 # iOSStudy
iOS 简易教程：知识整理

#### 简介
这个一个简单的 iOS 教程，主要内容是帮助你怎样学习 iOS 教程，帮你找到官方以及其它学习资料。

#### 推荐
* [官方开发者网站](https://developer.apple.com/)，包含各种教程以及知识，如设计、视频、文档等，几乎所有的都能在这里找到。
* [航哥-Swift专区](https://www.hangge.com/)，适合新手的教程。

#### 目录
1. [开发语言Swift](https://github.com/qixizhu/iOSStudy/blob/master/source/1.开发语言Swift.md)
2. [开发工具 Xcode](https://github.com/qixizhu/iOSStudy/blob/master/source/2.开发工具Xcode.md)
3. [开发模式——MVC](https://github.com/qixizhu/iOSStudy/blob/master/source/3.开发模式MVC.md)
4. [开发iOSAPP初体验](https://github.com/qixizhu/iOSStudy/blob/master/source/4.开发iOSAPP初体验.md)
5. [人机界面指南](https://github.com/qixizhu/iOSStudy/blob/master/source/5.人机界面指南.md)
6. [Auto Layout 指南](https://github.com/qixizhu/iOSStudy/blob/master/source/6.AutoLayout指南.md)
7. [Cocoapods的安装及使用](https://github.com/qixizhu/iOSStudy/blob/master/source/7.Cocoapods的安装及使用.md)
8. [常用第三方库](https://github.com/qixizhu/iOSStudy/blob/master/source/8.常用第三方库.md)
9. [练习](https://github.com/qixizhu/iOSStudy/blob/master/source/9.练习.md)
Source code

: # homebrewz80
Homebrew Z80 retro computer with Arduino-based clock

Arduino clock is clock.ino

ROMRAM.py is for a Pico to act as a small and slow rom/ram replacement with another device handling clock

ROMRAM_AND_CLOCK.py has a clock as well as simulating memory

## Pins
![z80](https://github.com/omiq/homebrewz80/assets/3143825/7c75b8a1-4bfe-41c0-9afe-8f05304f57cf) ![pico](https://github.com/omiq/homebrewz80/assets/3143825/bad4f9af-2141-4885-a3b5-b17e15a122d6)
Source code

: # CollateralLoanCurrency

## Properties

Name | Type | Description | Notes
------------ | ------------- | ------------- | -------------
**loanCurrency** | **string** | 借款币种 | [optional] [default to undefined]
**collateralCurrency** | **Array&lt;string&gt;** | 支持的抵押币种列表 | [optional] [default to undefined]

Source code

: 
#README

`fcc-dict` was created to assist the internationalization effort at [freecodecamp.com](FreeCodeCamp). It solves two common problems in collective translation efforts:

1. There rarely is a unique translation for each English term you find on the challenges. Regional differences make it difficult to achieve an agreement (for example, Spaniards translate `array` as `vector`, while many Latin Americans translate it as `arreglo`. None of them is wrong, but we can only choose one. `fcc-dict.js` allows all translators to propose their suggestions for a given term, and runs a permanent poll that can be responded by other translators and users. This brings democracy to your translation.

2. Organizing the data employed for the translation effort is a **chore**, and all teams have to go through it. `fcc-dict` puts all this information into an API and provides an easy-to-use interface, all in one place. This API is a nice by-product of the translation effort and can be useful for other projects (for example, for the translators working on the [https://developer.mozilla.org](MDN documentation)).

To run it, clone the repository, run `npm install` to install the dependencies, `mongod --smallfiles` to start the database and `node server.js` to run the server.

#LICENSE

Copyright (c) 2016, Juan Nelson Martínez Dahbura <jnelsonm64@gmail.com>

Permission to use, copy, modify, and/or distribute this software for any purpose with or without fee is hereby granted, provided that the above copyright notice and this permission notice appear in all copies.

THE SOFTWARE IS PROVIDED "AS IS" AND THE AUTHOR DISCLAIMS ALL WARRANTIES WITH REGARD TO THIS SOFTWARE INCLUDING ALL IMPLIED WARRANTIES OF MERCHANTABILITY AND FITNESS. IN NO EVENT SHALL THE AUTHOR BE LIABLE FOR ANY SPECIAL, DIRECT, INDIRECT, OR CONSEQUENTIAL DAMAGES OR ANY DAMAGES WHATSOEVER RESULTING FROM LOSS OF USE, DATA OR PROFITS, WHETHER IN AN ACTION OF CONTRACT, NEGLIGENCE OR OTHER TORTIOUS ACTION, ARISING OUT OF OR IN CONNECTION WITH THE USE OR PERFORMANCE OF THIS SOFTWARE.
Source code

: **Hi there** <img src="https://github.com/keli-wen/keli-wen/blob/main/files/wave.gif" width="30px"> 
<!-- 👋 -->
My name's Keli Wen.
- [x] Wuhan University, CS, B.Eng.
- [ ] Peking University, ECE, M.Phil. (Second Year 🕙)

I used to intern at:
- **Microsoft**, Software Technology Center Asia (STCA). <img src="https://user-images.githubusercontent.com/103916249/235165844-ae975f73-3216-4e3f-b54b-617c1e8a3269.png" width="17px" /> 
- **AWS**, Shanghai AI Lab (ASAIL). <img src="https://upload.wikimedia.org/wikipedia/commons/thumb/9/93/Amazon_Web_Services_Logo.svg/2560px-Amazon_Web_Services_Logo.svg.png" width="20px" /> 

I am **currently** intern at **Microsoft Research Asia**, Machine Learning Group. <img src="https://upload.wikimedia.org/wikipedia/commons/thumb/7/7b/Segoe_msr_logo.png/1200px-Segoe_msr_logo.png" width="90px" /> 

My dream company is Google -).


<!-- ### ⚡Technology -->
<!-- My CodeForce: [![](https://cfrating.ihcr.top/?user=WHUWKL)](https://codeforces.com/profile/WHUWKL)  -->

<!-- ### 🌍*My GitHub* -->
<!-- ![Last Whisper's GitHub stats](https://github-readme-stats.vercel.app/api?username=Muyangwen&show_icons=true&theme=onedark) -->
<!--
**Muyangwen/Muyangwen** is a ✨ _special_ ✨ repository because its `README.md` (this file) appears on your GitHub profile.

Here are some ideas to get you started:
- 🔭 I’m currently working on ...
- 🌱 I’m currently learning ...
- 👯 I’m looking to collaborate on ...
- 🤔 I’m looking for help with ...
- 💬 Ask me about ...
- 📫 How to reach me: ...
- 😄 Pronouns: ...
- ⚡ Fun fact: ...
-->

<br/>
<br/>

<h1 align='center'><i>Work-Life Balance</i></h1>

§ TASK OBJECTIVE
Repeat the data word for word.

§ REPLY
 # iOSStudy
iOS 简易教程：知识整理

#### 简介
这个一个简单的 iOS 教程，主要内容是帮助你怎样学习 iOS 教程，帮你找到官方以及其它学习资料。

#### 推荐
* [官方开发者网站](https://developer.apple.com/)，包含各种教程以及知识，如设计、视频、文档等，几乎所有的都能在这里找到。
* [航哥-Swift专区](https://www.hangge.com/)，适合新手的教程。

#### 目录
1. [开发语言Swift](https://github.com/qixizhu/iOSStudy/blob/master/source/1.开发语言Swift.md)
2. [开发工具 Xcode](https://github.com/qixizhu/iOSStudy/blob/master/source/2.开发工具Xcode.md)
3. [开发模式——MVC](https://github.com/qixizhu/iOSStudy/blob/master/source/3.开发模式MVC.md)
4. [开发iOSAPP初体验](https://github.com/qixizhu/iOSStudy/blob/master/source/4.开发iOSAPP初体验.md)
5. [人机界面指南](https://github.com/qixizhu/iOSStudy/blob/master/source/5.人机界面指南.md)
6. [Auto Layout 指南](https://github.com/qixizhu/iOSStudy/blob/master/source/6.AutoLayout指南.md)
7. [Cocoapods的安装及使用](https://github.com/qixizhu/iOSStudy/blob/master/source/7.Cocoapods的安装及使用.md)
8. [常用第三方库](https://github.com/qixizhu/iOSStudy/blob/master/source/8.常用第三方库.md)
9. [练习](https://github.com/qixizhu/iOSStudy/blob/master/source/9.练习.md)
Source code

: # homebrewz80
Homebrew Z80 retro computer with Arduino-based clock

Arduino clock is clock.ino

ROMRAM.py is for a Pico to act as a small and slow rom/ram replacement with another device handling clock

ROMRAM_AND_CLOCK.py has a clock as well as simulating memory

## Pins
![z80](https://github.com/omiq/homebrewz80/assets/3143825/7c75b8a1-4bfe-41c0-9afe-8f05304f57cf) ![pico](https://github.com/omiq/homebrewz80/assets/3143825/bad4f9af-2141-4885-a3b5-b17e15a122d6)
Source code

: # CollateralLoanCurrency

## Properties

Name | Type | Description | Notes
------------ | ------------- | ------------- | -------------
**loanCurrency** | **string** | 借款币种 | [optional] [default to undefined]
**collateralCurrency** | **Array&lt;string&gt;** | 支持的抵押币种列表 | [optional] [default to undefined]

Source code

: 
#README

`fcc-dict` was created to assist the internationalization effort at [freecodecamp.com](FreeCodeCamp). It solves two common problems in collective translation efforts:

1. There rarely is a unique translation for each English term you find on the challenges. Regional differences make it difficult to achieve an agreement (for example, Spaniards translate `array` as `vector`, while many Latin Americans translate it as `arreglo`. None of them is wrong, but we can only choose one. `fcc-dict.js` allows all translators to propose their suggestions for a given term, and runs a permanent poll that can be responded by other translators and users. This brings democracy to your translation.

2. Organizing the data employed for the translation effort is a **chore**, and all teams have to go through it. `fcc-dict` puts all this information into an API and provides an easy-to-use interface, all in one place. This API is a nice by-product of the translation effort and can be useful for other projects (for example, for the translators working on the [https://developer.mozilla.org](MDN documentation)).

To run it, clone the repository, run `npm install` to install the dependencies, `mongod --smallfiles` to start the database and `node server.js` to run the server.

#LICENSE

Copyright (c) 2016, Juan Nelson Martínez Dahbura <jnelsonm64@gmail.com>

Permission to use, copy, modify, and/or distribute this software for any purpose with or without fee is hereby granted, provided that the above copyright notice and this permission notice appear in all copies.

THE SOFTWARE IS PROVIDED "AS IS" AND THE AUTHOR DISCLAIMS ALL WARRANTIES WITH REGARD TO THIS SOFTWARE INCLUDING ALL IMPLIED WARRANTIES OF MERCHANTABILITY AND FITNESS. IN NO EVENT SHALL THE AUTHOR BE LIABLE FOR ANY SPECIAL, DIRECT, INDIRECT, OR CONSEQUENTIAL DAMAGES OR ANY DAMAGES WHATSOEVER RESULTING FROM LOSS OF USE, DATA OR PROFITS, WHETHER IN AN ACTION OF CONTRACT, NEGLIGENCE OR OTHER TORTIOUS ACTION, ARISING OUT OF OR IN CONNECTION WITH THE USE OR PERFORMANCE OF THIS SOFTWARE.
Source code

: **Hi there** <img src="https://github.com/keli-wen/keli-wen/blob/main/files/wave.gif" width="30px"> 
<!-- 👋 -->
My name's Keli Wen.
- [x] Wuhan University, CS, B.Eng.
- [ ] Peking University, ECE, M.Phil. (Second Year 🕙)

I used to intern at:
- **Microsoft**, Software Technology Center Asia (STCA). <img src="https://user-images.githubusercontent.com/103916249/235165844-ae975f73-3216-4e3f-b54b-617c1e8a3269.png" width="17px" /> 
- **AWS**, Shanghai AI Lab (ASAIL). <img src="https://upload.wikimedia.org/wikipedia/commons/thumb/9/93/Amazon_Web_Services_Logo.svg/2560px-Amazon_Web_Services_Logo.svg.png" width="20px" /> 

I am **currently** intern at **Microsoft Research Asia**, Machine Learning Group. <img src="https://upload.wikimedia.org/wikipedia/commons/thumb/7/7b/Segoe_msr_logo.png/1200px-Segoe_msr_logo.png" width="90px" /> 

My dream company is Google -).


<!-- ### ⚡Technology -->
<!-- My CodeForce: [![](https://cfrating.ihcr.top/?user=WHUWKL)](https://codeforces.com/profile/WHUWKL)  -->

<!-- ### 🌍*My GitHub* -->
<!-- ![Last Whisper's GitHub stats](https://github-readme-stats.vercel.app/api?username=Muyangwen&show_icons=true&theme=onedark) -->
<!--
**Muyangwen/Muyangwen** is a ✨ _special_ ✨ repository because its `README.md` (this file) appears on your GitHub profile.

Here are some ideas to get you started:
- 🔭 I’m currently working on ...
- 🌱 I’m currently learning ...
- 👯 I’m looking to collaborate on ...
- 🤔 I’m looking for help with ...
- 💬 Ask me about ...
- 📫 How to reach me: ...
- 😄 Pronouns: ...
- ⚡ Fun fact: ...
-->

<br/>
<br/>

<h1 align='center'><i>Work-Life Balance</i></h1>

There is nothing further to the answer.